WORK TASK: Your answer should be the lines of the data below that contain "wyllyby".

########################################

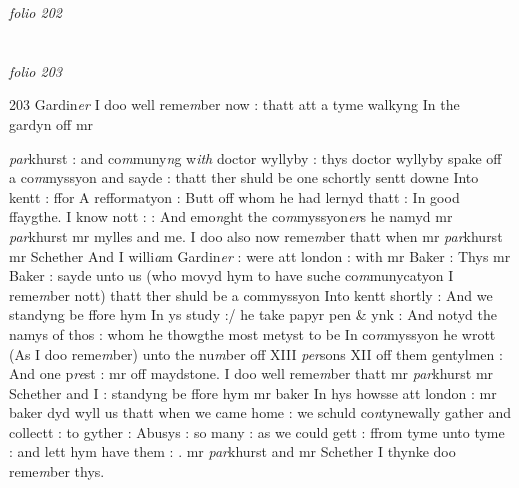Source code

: \documentclass[12pt, a4paper]{book}
\begin{document}

\textit{folio 202}


         \vspace{4cm}
         
\dotfill
					  \section*{}  \subsection*{}

\textit{folio 203}



{\color{Mahogany}203} Gardin\textit{er} I doo well reme\textit{m}ber now : thatt att a tyme walkyng In the  gardyn off mr 
			
               \textit{par}khurst : and co\textit{m}muny\textit{n}g w\textit{ith} doctor wyllyby : thys 
				\marginpar[\vspace{0.5cm}{\textcolor{Gray}{D. willoughby}}]{}
			 doctor wyllyby spake off a co\textit{m}myssyon and sayde : thatt ther shuld be one schortly sentt downe Into kentt : ffor A refformatyon : Butt off whom he had lernyd thatt : In  good ffaygthe. I know nott : : And emo\textit{n}ght the  
				\marginpar[\vspace{0.5cm}{\textcolor{Gray}{m}}]{}
			 co\textit{m}myssyon\textit{er}s he namyd mr \textit{par}khurst mr mylles and me.  I doo also now reme\textit{m}ber thatt when mr \textit{par}khurst mr Schether And I willi\textit{a}m Gardin\textit{er} : were att london : with mr Baker : Thys  
				\marginpar[\vspace{0.5cm}{\textcolor{Gray}{mr Baker}}]{}
			 mr Baker : sayde unto us (who movyd hym to have suche co\textit{m}munycatyon I reme\textit{m}ber nott) thatt ther shuld be a commyssyon 
				\marginpar[\vspace{0.5cm}{\textcolor{Gray}{m}}]{}
			 Into kentt shortly : And we standyng be ffore hym In ys study :/ he take papyr pen \& ynk : And notyd the namys  
				\marginpar[\vspace{0.5cm}{\textcolor{Gray}{m}}]{}
			 of thos : whom he thowgthe most metyst to be In co\textit{m}myssyon he wrott (As I doo reme\textit{m}ber) unto the nu\textit{m}ber off XIII \textit{per}sons XII off them gentylmen : And one p\textit{re}st : mr off maydstone. 
				\marginpar[\vspace{0.5cm}{\textcolor{Gray}{Mr Baker}}]{}
			 I doo well reme\textit{m}ber thatt mr \textit{par}khurst mr Schether and I : standyng be ffore hym mr baker
			 In hys howsse att london : mr baker dyd wyll us 
				\marginpar[\vspace{0.5cm}{\textcolor{Gray}{m}}]{}
			 thatt when we came home : we schuld co\textit{n}tynewally gather and collectt : to gyther : Abusys : so many : as we could gett : ffrom tyme  unto tyme : and lett hym have them : . mr \textit{par}khurst and mr Schether I thynke doo reme\textit{m}ber thys.
\end{document}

########################################

OUTPUT FOR THIS EXERCISE:
               \textit{par}khurst : and co\textit{m}muny\textit{n}g w\textit{ith} doctor wyllyby : thys 
			 doctor wyllyby spake off a co\textit{m}myssyon and sayde : thatt ther shuld be one schortly sentt downe Into kentt : ffor A refformatyon : Butt off whom he had lernyd thatt : In  good ffaygthe. I know nott : : And emo\textit{n}ght the  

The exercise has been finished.